Du Kenya à Madagascar en passant par le Mozambique, de nombreuses personnes vivant sur la côte dépendent de la pêche pour subsister. Mais l’irruption des navires de pêche chinois, ces dernières années, provoque des dégâts considérables à tous les niveaux, des équipages exploités à l’environnement, en passant par les populations locales.

Du Mozambiquee à la Tanzaniee, les pêcheurs locaux sont en concurrence depuis plusieurs années avec un nouvel adversaire de taille : des navires de pêche d’entreprises chinoises comme la Guangdong Xiesheng Ocean Fishery ou la China National Agricultural Development Group, parfois directement soutenus par Pékin.

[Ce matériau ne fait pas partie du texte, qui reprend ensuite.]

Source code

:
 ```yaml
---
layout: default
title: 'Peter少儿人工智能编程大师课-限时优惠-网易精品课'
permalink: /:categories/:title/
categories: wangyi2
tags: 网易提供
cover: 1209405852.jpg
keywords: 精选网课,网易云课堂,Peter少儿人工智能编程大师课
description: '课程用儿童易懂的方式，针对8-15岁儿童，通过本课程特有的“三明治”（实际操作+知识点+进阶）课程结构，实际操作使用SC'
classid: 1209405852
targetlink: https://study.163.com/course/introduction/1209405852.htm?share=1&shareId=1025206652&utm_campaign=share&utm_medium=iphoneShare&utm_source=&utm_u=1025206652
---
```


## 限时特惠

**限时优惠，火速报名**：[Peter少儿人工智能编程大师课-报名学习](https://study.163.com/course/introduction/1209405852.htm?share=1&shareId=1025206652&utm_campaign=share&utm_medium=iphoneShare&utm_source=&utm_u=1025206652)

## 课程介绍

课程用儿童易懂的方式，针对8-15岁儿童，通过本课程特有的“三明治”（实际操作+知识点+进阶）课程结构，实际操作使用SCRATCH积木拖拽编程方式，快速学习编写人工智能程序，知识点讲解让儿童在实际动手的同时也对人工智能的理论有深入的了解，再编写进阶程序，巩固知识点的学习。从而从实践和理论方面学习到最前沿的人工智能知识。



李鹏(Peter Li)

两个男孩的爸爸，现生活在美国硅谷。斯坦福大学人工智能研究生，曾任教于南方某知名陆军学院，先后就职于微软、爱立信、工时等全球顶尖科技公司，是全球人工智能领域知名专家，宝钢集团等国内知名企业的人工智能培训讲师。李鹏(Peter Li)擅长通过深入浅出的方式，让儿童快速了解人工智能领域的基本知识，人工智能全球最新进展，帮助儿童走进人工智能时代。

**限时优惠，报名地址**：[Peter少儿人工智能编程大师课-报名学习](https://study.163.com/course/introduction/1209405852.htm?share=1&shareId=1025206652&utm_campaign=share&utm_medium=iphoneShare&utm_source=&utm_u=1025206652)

Ces derniers pratiquent une pêche si intensive qu’elle étouffe peu à peu les écosystèmes, tout en mettant en péril les membres non chinois des équipages et les populations du bord de l’Océan Indien du Sud-Ouest.

Un renforcement des capacités navales autour du monde

Le renforcement de la puissance navale chinoise est un défi pour tous ses voisins, alors que Pékin construit des navires à une vitesse effrénée. Selon un document de la marine américaine obtenu et diffusé en 2023 par The War Zone, la capacité de production navale chinoise serait 232 fois plus élevée que celle des États-Unis.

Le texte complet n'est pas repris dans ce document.